Safeguarding the integrity of the sustainable finance framework, ensuring that revisions to the Corporate Sustainability Reporting Directive (CSRD), Corporate Sustainability Due Diligence Directive (CSDDD) and Omnibus packages do not undermine transparency, delay investment or increase risks such as carbon lock-in.
Expanding the framework to cover the full environmental, social and governance (ESG) spectrum, with stronger social safeguards, a social taxonomy, recognition of transition finance with mandatory transition plans, and clear definitions aligned with international standards.

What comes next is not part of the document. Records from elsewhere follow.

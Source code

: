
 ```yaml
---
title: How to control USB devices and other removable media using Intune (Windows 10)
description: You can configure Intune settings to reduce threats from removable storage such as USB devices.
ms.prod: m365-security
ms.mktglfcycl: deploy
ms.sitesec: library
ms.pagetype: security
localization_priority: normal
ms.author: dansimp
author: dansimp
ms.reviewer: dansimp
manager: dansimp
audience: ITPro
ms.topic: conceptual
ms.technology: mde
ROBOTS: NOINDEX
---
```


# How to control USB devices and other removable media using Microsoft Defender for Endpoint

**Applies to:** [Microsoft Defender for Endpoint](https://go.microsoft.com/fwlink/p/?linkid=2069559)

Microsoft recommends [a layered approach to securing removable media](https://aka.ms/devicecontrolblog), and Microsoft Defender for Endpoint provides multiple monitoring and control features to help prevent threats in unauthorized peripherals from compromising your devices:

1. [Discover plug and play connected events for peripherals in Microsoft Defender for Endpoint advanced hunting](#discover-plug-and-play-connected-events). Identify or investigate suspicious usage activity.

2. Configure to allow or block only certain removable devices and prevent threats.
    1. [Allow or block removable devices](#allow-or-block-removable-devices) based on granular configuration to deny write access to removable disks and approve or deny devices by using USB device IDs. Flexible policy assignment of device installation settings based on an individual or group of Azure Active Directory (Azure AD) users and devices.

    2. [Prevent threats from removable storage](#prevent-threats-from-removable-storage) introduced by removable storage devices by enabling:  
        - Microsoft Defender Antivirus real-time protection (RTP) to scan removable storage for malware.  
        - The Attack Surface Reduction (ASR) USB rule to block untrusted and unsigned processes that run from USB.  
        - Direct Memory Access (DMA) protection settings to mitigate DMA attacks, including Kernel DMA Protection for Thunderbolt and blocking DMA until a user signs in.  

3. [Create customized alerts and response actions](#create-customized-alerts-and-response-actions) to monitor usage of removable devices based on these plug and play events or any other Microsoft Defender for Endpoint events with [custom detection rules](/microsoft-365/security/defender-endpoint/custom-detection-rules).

Mobilising savings and investments through the Savings and Investment Union and Banking Union, while preserving fiscal space for green and social investment, ensuring that sustainability remains central to EU competitiveness and global leadership.
calls on the Commission to develop an action plan to enforce the fundamental right to housing, emphasising that this right must be formally enshrined in EU primary law;
urges to reform state aid rules to allow broader access to social housing. The current definition of service of general economic interest (SGEI) excludes key groups and limits Member States’ ability to respond to rising demand;
stresses that the Commission has so far failed to put citizens at the heart of the Energy Union. It thus welcomes the Citizens’ Energy Package (CEP) as a way to engage people and communities, but underlines that the CEP must guarantee citizens’ full involvement in building a fair, sustainable, and secure energy system. It also calls for stronger action against energy poverty, with a clear definition and local, data-driven identification of affected households.
welcomes the proposal but also realises that the EU needs to prioritise the phase-out of Russian gas and oil in 2026, ensuring full and definitive completion by the end of 2027 at the latest, and recognises the urgent need to cease funding Russia’s war effort and place the EU’s security above the perceived short-term financial gains of a handful of Member States. The new article 7 that the EESC proposes would put oil imports on an equal footing with gas imports.
welcomes the European Commission’s proposal for a Directive to extend the exemption period during which zero-emission heavy-duty vehicles (ZEVs) benefit from significantly reduced or exempted infrastructure or user charges as a timely and necessary measure to support the decarbonisation of road transport and supports the proposed extension until 30 June 2031, as it provides legal and investment certainty, aligns with the CO2 performance standards and offers a concrete demand-side incentive for operators to shift towards cleaner technologies;
considers road safety a top priority, with the overarching goal of achieving zero road casualties by 2050. Protecting life, reducing the number of injuries and preventing damage to people, goods and infrastructure are essential components of this effort. Road safety is not only a matter of technical standards but also of social responsibility and good governance, and it must lie at the core of sustainable mobility strategies.